Seventy-six-year-old Lenora Rodriguez now faces life on the street. Rodriguez, who is disabled, was one of many squatters at Old Trainline, King’s Wharf, San Fernando, who was served with an eviction notice to vacate her shack yesterday. The notices were served after a directive was given by the San Fernando City Corporation to remove the squatters to facilitate the first phase of the multi-million-dollar San Fernando Waterfront Beautification Project, which would include a boardwalk, a restaurant and other recreational fixtures.

 

 

Residents yesterday vented their anger and burned tyres in protest as city officials, accompanied by police, began sticking notices on their wooden shacks. It is not the first time squatters have had to move from the slum, as former mayor Gerard Ferreira relocated some during his tenure.

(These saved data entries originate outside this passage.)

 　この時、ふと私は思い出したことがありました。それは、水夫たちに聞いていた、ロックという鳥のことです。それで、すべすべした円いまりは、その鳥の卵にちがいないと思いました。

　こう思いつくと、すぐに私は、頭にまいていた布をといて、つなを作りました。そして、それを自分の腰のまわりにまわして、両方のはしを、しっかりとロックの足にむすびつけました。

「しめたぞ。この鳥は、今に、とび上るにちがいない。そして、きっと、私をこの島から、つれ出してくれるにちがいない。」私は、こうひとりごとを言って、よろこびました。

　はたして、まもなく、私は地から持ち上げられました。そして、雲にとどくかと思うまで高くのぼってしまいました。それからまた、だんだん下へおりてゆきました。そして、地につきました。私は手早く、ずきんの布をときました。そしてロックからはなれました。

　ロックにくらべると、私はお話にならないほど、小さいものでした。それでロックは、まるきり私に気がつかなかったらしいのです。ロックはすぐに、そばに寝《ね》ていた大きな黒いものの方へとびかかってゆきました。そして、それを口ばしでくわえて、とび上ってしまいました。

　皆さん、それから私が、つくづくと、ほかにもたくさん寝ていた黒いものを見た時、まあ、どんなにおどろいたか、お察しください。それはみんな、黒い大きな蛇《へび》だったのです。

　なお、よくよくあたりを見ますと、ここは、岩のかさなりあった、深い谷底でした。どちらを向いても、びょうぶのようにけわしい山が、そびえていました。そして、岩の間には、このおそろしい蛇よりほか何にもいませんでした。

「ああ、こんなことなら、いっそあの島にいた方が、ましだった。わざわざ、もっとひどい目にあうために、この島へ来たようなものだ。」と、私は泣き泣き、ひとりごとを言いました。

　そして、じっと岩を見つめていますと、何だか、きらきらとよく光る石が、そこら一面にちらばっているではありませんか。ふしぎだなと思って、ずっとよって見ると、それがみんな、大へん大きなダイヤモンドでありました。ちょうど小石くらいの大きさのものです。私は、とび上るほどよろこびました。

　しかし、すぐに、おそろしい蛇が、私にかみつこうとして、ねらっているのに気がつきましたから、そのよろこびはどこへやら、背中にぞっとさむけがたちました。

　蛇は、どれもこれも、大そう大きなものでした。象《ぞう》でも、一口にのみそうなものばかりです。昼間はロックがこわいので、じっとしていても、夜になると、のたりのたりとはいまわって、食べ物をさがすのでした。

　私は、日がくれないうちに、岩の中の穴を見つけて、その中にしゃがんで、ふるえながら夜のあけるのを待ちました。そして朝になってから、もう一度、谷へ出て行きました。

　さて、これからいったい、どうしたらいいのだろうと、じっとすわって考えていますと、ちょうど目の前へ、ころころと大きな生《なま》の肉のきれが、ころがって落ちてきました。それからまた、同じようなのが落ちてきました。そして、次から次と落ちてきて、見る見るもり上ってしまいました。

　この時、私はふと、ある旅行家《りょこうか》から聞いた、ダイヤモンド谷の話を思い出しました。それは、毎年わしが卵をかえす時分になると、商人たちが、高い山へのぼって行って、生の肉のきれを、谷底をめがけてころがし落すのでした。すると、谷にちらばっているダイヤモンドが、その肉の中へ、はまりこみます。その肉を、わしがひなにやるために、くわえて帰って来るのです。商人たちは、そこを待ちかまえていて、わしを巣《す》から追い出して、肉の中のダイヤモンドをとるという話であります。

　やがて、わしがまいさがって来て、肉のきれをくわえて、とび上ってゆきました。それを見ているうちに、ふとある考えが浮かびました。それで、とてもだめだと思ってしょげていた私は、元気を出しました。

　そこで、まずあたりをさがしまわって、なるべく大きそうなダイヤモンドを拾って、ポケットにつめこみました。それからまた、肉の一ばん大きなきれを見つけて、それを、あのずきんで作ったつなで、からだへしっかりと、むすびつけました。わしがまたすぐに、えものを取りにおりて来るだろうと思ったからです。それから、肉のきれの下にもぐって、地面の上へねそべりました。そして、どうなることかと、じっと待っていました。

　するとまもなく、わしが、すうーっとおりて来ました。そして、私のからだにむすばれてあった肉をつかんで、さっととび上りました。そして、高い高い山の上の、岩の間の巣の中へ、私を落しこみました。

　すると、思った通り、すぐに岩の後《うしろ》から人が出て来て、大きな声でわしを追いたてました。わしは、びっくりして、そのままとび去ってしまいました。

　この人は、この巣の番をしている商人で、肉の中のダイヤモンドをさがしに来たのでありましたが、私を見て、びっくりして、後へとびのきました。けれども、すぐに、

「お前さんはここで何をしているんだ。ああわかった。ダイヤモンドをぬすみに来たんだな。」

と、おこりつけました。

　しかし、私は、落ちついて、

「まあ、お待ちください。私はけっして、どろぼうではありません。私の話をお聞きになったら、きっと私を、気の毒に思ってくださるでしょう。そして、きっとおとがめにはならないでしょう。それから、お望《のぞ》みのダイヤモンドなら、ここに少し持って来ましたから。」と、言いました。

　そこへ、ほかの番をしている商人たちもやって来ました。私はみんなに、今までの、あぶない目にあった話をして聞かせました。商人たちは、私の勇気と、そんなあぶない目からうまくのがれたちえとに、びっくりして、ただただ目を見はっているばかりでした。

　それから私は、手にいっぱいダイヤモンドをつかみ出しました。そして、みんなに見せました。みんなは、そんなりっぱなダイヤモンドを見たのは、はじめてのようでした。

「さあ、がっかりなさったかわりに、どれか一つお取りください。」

But some remained and new squatters have since taken up residence.

 

Defiantly tearing down the notices, some squatters went to City Hall in protest and sent a message to San Fernando mayor Dr Navi Muradali that they were not moving. The notices said the shacks contravened Section 168 (a) of the Municipal Corporations Act of 1990, which implies that they constructed homes on state lands without approval from the council. Squatters were given up to May 29 to give sufficient reason why their shacks were built or they would be demolished at their expense.

 

Rodriguez, who hasn’t seen outside her plywood shack for the past five years, lay on a small, dirty mattress while officials stuck the notice on her door. She has to rely on a neighbour to provide food and water, which is stored in styrofoam containers and two-litre plastic bottles. “I am not feeling good at all because I have nowhere else to go,” Rodriguez said.

 

“A fella comes to bring tea and food for me, but I have not been able to walk for the last five years. “I have nowhere to go, no family or anything. I’m feeling bad now because I have to study where I can go and I can’t even move to go look for somewhere.” Glenn Pierre said his mother, 83-year-old Marjorie Pierre, was also disabled and had been served with a notice.

 

 

Muradali responds

In an interview yesterday, San Fernando mayor Dr Navi Muradali said: “The San Fernando City Council took a decision two weeks ago to serve notices and subsequently demolish the illegal and unsightly shacks along Kings Wharf. “The decision was further compounded by the information that these shacks were also being used as drug dens to house drugs and weapons. 

 

“The council unanimously advised the Building Department to serve notices along the line and King’s Wharf and all other illegal structures along the waterfront.” He said information was gathered from a Sunday Guardian report from September 2011, which headline read “King’s Wharf occupants raided.” The story reported that the Defence Force and Special Anti-Crime Unit swooped down on King’s Wharf and found drugs and firearms there during the state of emergency.